Sutter was no longer in the Anthem network. Neither party had "bothered to tell me," Spiegel said.

That was over the summer. Spiegel had two problems. First, he didn't think he should be on the hook for the primary care visits, since he had sought what he thought was in-network care. He has filed appeals with Anthem and two more complaints with DMHC. But he also needed an in-network primary care doctor. He had developed back spasms and was in pain.

He would spend weeks trying to find a doctor accepting new patients.

UC San Francisco was in his Anthem network and has plenty of doctors. Spiegel checked Anthem's directory, but he was "looking at lists of 500 doctors." He called doctors randomly, only to find they were not accepting new patients.

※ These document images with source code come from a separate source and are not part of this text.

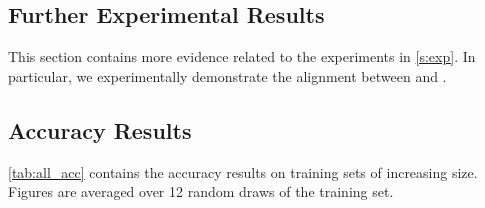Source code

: \subsection{Further Experimental Results}

This section contains more evidence related to the experiments in \autoref{s:exp}.
In particular, we experimentally demonstrate the alignment between \usrule{} and \uslogregp{}.

\iffalse
\subsection{Accuracy Results}
%
\autoref{tab:all_acc} contains the accuracy results on training sets of increasing size. Figures are
averaged over 12 random draws of the training set.

\setlength{\tabcolsep}{3pt}
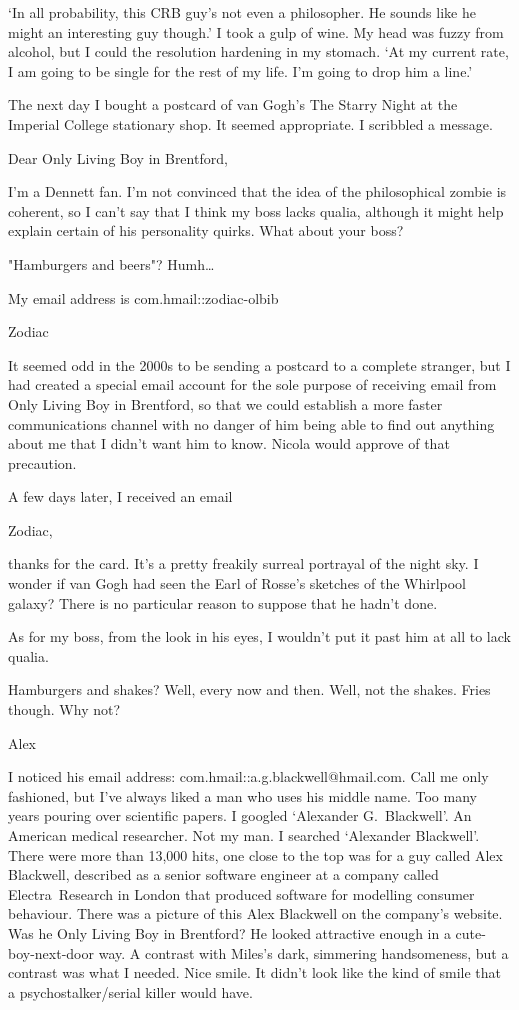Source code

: `In all probability, this {\twelvesl CRB\/} guy's not even a philosopher. He sounds like he
might an interesting guy though.' I took a gulp of wine. My head was
fuzzy from alcohol, but I could the resolution hardening in my
stomach. `At my current rate, I am going to be single for the rest of my
life. I'm going to drop him a line.'

The next day I bought a postcard of van Gogh's {\twelvesl The Starry
Night\/} at the Imperial College stationary shop. It seemed
appropriate. I scribbled a message.

\startpostcard
Dear Only Living Boy in Brentford,

I'm a Dennett fan. I'm not convinced that the idea of the
philosophical zombie is coherent, so I can't say that I think my
boss lacks qualia, although it might help explain certain of his
personality quirks. What about your boss?

"Hamburgers and beers"? Humh\dots

My email address is com.hmail::zodiac-olbib

Zodiac
\stoppostcard

It seemed odd in the 2000s to be sending a postcard to a complete
stranger, but I had created a special email account for the sole
purpose of receiving email from Only Living Boy in Brentford, so
that we could establish a more faster communications channel with no
danger of him being able to find out anything about me that I didn't
want him to know. Nicola would approve of that precaution.

A few days later, I received an email

\startmessage
Zodiac,

thanks for the card. It's a pretty freakily surreal portrayal of the
night sky. I wonder if van Gogh had seen the Earl of Rosse's
sketches of the Whirlpool galaxy? There is no particular reason to
suppose that he hadn't done.

As for my boss, from the look in his eyes, I wouldn't put it past
him at all to lack qualia.

Hamburgers and shakes? Well, every now and then. Well, not the shakes. Fries though. Why not?

Alex
\stopmessage

I noticed his email address: {\twelvess com.hmail::a.g.blackwell@hmail.com}.
Call me only fashioned, but I've always liked a man who uses his
middle name. Too many years pouring over scientific papers. I
googled `Alexander G.~Blackwell'. An American medical researcher.
Not my man. I searched `Alexander Blackwell'. There were more than
13,000 hits, one close to the top was for a guy called Alex
Blackwell, described as a senior software engineer at a company
called Electra~Research in London that produced software for
modelling consumer behaviour. There was a picture of this Alex
Blackwell on the company's website. Was he Only Living Boy in
Brentford? He looked attractive enough in a cute-boy-next-door way.
A contrast with Miles's dark, simmering handsomeness, but a contrast
was what I needed. Nice smile. It didn't look like the kind of smile
that a psychostalker/serial killer would have.

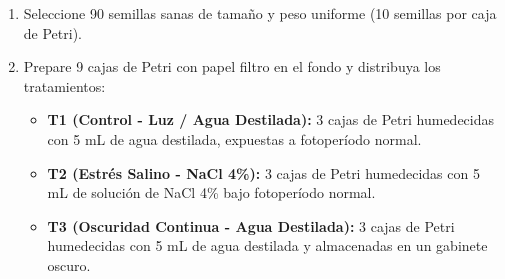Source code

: \documentclass[
  spanish,
  10pt,
  letterpaper,
  twocolumn]{article}
\providecommand{\tightlist}{%
  \setlength{\itemsep}{0pt}\setlength{\parskip}{0pt}}
\begin{document}
\begin{enumerate}
\def\labelenumi{\arabic{enumi}.}
\tightlist
\item
  Seleccione 90 semillas sanas de tamaño y peso uniforme (10 semillas
  por caja de Petri).
\item
  Prepare 9 cajas de Petri con papel filtro en el fondo y distribuya los
  tratamientos:

  \begin{itemize}
  \tightlist
  \item
    \textbf{T1 (Control - Luz / Agua Destilada):} 3 cajas de Petri
    humedecidas con 5 mL de agua destilada, expuestas a fotoperíodo
    normal.
  \item
    \textbf{T2 (Estrés Salino - NaCl 4\%):} 3 cajas de Petri humedecidas
    con 5 mL de solución de NaCl 4\% bajo fotoperíodo normal.
  \item
    \textbf{T3 (Oscuridad Continua - Agua Destilada):} 3 cajas de Petri
    humedecidas con 5 mL de agua destilada y almacenadas en un gabinete
    oscuro.
  \end{itemize}
\end{enumerate}
\end{document}
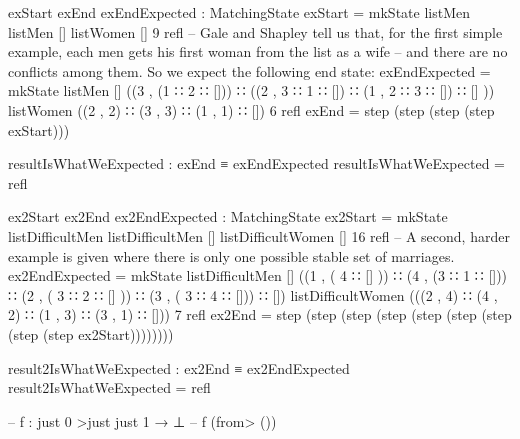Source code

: \documentclass{article}
\begin{document}
\begin{code}
{exStart exEnd exEndExpected : MatchingState
exStart       = mkState listMen listMen [] listWomen [] 9 refl
-- Gale and Shapley tell us that, for the first simple example, each men gets his first woman from the list as a wife
-- and there are no conflicts among them. So we expect the following end state:
exEndExpected = mkState listMen [] ((3 , (1 ∷ 2 ∷ [])) ∷ ((2 , 3 ∷ 1 ∷ []) ∷ (1 , 2 ∷ 3 ∷ []) ∷ [] )) listWomen ((2 , 2) ∷ (3 , 3) ∷ (1 , 1) ∷ []) 6 refl
exEnd         = step (step (step (step exStart)))

resultIsWhatWeExpected : exEnd ≡ exEndExpected
resultIsWhatWeExpected = refl

ex2Start ex2End ex2EndExpected : MatchingState
ex2Start         = mkState listDifficultMen listDifficultMen [] listDifficultWomen [] 16 refl
-- A second, harder example is given where there is only one possible stable set of marriages.
ex2EndExpected   = mkState listDifficultMen [] ((1 , ( 4 ∷ [] )) ∷ (4 , (3 ∷ 1 ∷ [])) ∷ (2 , ( 3 ∷ 2 ∷ [] )) ∷ (3 , ( 3 ∷ 4 ∷ [])) ∷ []) listDifficultWomen (((2 , 4) ∷ (4 , 2) ∷ (1 , 3) ∷ (3 , 1) ∷ [])) 7 refl
ex2End           = step (step (step (step (step (step (step (step (step ex2Start))))))))

result2IsWhatWeExpected : ex2End ≡ ex2EndExpected
result2IsWhatWeExpected = refl

-- f : just 0 >just just 1 → ⊥
-- f (\AgdaUnderscore{}from>\AgdaUnderscore{} ())

}
\end{code}
\end{document}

Finally, he says, a UCSF receptionist pointed him to its medical center website for people looking for a doctor. Even for doctors on that list, appointments were two or three months out. At long last, someone told him of a doctor so new to UCSF that the doctor was not yet on the website. And because he was so new, he was accepting new patients. Spiegel was in.

"Now that I'm in a system and have a primary care doctor, I'm getting actual care from UC," Spiegel says, "and I'm having the usual fights with insurance companies about prior authorization, but at least now I have medical care."

Spiegel is a self-employed attorney. Since he sets his own schedule, he says, he has been able to spend time on the phone looking for a doctor or filing complaints with DMHC. What about the people "who don't have these kinds of advantages," he says. "For six months I couldn't make the system work to give me health care. I have an obligation to demonstrate the problem, because I'm one of the people who can do it."